Battered by Yahoo! and Intel
Disappointing earnings weigh on sentiment; pullback after recent run continues.
By Alexandra Twin, CNNMoney.com staff writer

NEW YORK (CNNMoney.com) - Stocks tumbled Wednesday, as disappointing earnings from tech bellwethers Yahoo! and Intel gave investors an incentive to keep retreating after the early 2006 rally.

The Nasdaq composite (down 23.05 to 2,279.64, Charts) slumped nearly 1 percent, but managed to recover from bigger declines earlier in the session.

INVESTOR RESEARCH CENTER INVESTOR RESEARCH CENTER upgrades & downgrades earnings & warnings public offerings INVESTOR RESEARCH CENTER INVESTOR RESEARCH CENTER

The Dow Jones industrial average (down 41.46 to 10,854.86, Charts) and the S&P 500 (down 5.00 to 1,277.93, Charts) index both lost close to 0.4 percent.

A pair of big tech companies reported results after the close Tuesday that disappointed many on Wall Street, giving investors an incentive to retreat after sprinting in the first week or so of the year.

"You have Yahoo! and Intel today, but also the techs overall did really well earlier in the month, and I think people are taking profits where they can," said Maria Fiorini Ramirez, president of money manager Maria Fiorini Ramirez Inc.

This being the first big week of earnings also caused some anxiety for investors, she added. A steep decline for the Japanese Nikkei added to the concerns.

Investors got some mixed tech news after the close Wednesday, setting stocks up for a modestly lower open Thursday, according to Nasdaq and S&P futures.

After the close, Apple Computer (Research) reported fiscal first quarter earnings that rose from a year ago and met forecasts. However, the company also warned that fiscal second-quarter earnings and revenue will come in below analysts' forecasts and that sent shares lower in extended-hours trade.

eBay (Research) also released its earnings late Wednesday. The online auctioneer issued quarterly earnings that rose from a year ago and beat Wall Street forecasts.

However, the company issued first quarter and full-year 2006 earnings and revenue guidance that is below forecasts, sending shares lower in after-hours trade.

On a more upbeat note for tech, Advanced Micro Devices (Research) reported quarterly earnings, revenue and gross profit margins that were up from a year ago and above estimates. Shares jumped eight percent after the close.

Thursday morning brings earnings from Merrill Lynch and reads on housing starts, building permits and manufacturing in the Philadelphia region.

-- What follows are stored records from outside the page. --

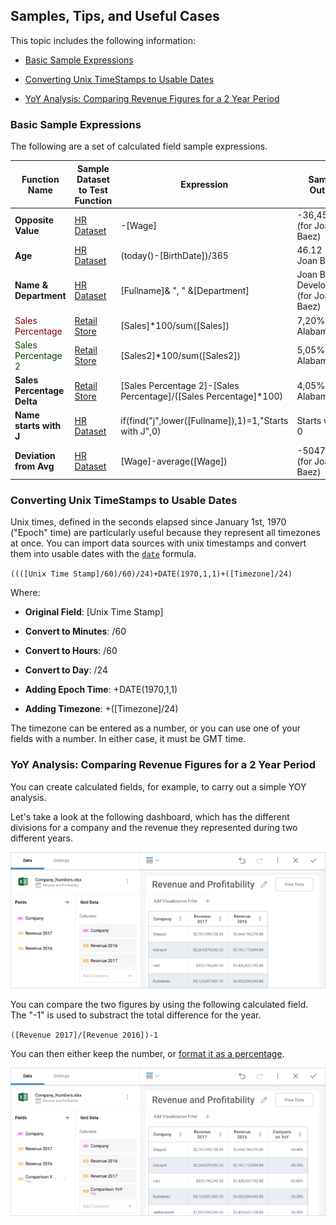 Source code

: ## Samples, Tips, and Useful Cases

This topic includes the following information:

  - [Basic Sample Expressions](#basic-sample-expressions)

  - [Converting Unix TimeStamps to Usable Dates](#converting-unix-timestamps)

  - [YoY Analysis: Comparing Revenue Figures for a 2 Year Period](#yoy-analysis-revenue)

<a name='basic-sample-expressions'></a>
### Basic Sample Expressions

The following are a set of calculated field sample expressions.


| Function Name              | Sample Dataset to Test Function                                                               | Expression                                                        | Sample Output                          |
| -------------------------- | --------------------------------------------------------------------------------------------- | ----------------------------------------------------------------- | -------------------------------------- |
| **Opposite Value**         | [HR Dataset](http://download.infragistics.com/reportplus/help/samples/HR%20Dataset_2016.xlsx) | \-[Wage]                                                          | \-36,452.00 (for Joan Baez)            |
| **Age**                    | [HR Dataset](http://download.infragistics.com/reportplus/help/samples/HR%20Dataset_2016.xlsx) | (today()-[BirthDate])/365                                         | 46.12 (for Joan Baez)                  |
| **Name & Department**      | [HR Dataset](http://download.infragistics.com/reportplus/help/samples/HR%20Dataset_2016.xlsx) | [Fullname]& ", " &[Department]                                    | Joan Baez, Development (for Joan Baez) |
| <span style="color: #800000" style="font-weight:bold">Sales Percentage</span>           | [Retail Store](http://download.infragistics.com/reportplus/help/samples/Retail_Store.xlsx)    | [Sales]\*100/sum([Sales])                                         | 7,20% (for Alabama)                    |
| <span style="color: #004c00" style="font-weight:bold">Sales Percentage 2</span>         | [Retail Store](http://download.infragistics.com/reportplus/help/samples/Retail_Store.xlsx)    | [Sales2]\*100/sum([Sales2])                                       | 5,05% (for Alabama)                    |
| **Sales Percentage Delta** | [Retail Store](http://download.infragistics.com/reportplus/help/samples/Retail_Store.xlsx)    | [Sales Percentage 2]-[Sales Percentage]/([Sales Percentage]\*100) | 4,05% (for Alabama)                    |
| **Name starts with J**     | [HR Dataset](http://download.infragistics.com/reportplus/help/samples/HR%20Dataset_2016.xlsx) | if(find("j",lower([Fullname]),1)=1,"Starts with J",0)             | Starts with J, 0                       |
| **Deviation from Avg**     | [HR Dataset](http://download.infragistics.com/reportplus/help/samples/HR%20Dataset_2016.xlsx) | [Wage]-average([Wage])                                            | \-50476.71 (for Joan Baez)             |

<a name='converting-unix-timestamps'></a>
### Converting Unix TimeStamps to Usable Dates

Unix times, defined in the seconds elapsed since January 1st, 1970
("Epoch" time) are particularly useful because they represent all
timezones at once. You can import data sources with unix timestamps and
convert them into usable dates with the [`date`](date.md)
formula.

`((([Unix Time Stamp]/60)/60)/24)+DATE(1970,1,1)+([Timezone]/24)`

Where:

  - **Original Field**: [Unix Time Stamp]

  - **Convert to Minutes**: /60

  - **Convert to Hours**: /60

  - **Convert to Day**: /24

  - **Adding Epoch Time**: +DATE(1970,1,1)

  - **Adding Timezone**: +([Timezone]/24)

The timezone can be entered as a number, or you can use one of your
fields with a number. In either case, it must be GMT time.

<a name='yoy-analysis-revenue'></a>
### YoY Analysis: Comparing Revenue Figures for a 2 Year Period

You can create calculated fields, for example, to carry out a simple YOY
analysis.

Let's take a look at the following dashboard, which has the different
divisions for a company and the revenue they represented during two
different years.

<img src="images/YoyAnalysisRevenue_All.png" alt="YoyAnalysisRevenue\_All" class="responsive-img"/>

You can compare the two figures by using the following calculated field.
The "-1" is used to substract the total difference for the year.

`([Revenue 2017]/[Revenue 2016])-1`

You can then either keep the number, or [format it as a percentage](~/en/data-visualizations/fields/field-settings.html#numeric-fields).

<img src="images/YoyAnalysisPercentage_All.png" alt="YoyAnalysisPercentage\_All" class="responsive-img"/>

Intel and Yahoo! disappoint

On Tuesday, Intel, the world's biggest maker of computer chips, reported higher quarterly earnings and revenue though the numbers missed analysts' forecasts. Following the news, a slew of brokerages downgraded the stock, including Piper Jaffray and Citigroup.

Intel (down $2.92 to $22.60, Research) slumped more than 11 percent on Wednesday.

Other chip stocks had fallen in tandem through the early afternoon, but the sector managed to trim losses by the late afternoon.

Yahoo! (down $4.93 to $35.18, Research) tumbled 12.3 percent after reporting quarterly earnings late Tuesday that missed forecasts. The Web search company also issued a first-quarter outlook that was shy of estimates.

That weighed on other Web stocks, with the Goldman Sachs Internet (Charts) index losing 2.2 percent.

IBM (up $0.80 to $83.80, Research) reported higher quarterly earnings on lower quarterly revenue after the close Wednesday. However, investors focused on the positive and pushed the stock higher.

Exxon Mobil (down $0.86 to $60.68, Research) lost 1.4 percent and was one of many oil stocks dragging down the Amex Oil (down 16.07 to 1,081.56, Charts) index.

Market breadth was negative. On the New York Stock Exchange, losers beat winners nine to seven on volume of 1.63 billion shares. On the Nasdaq, decliners topped advancers by eight to seven on volume of 2.24 billion shares.

Struggling after the run

The stock market had gotten off to good start in the new year, with the major gauges gaining in the first seven sessions of the year. But since then, the tone has been negative, with investors cashing out of some of the gains.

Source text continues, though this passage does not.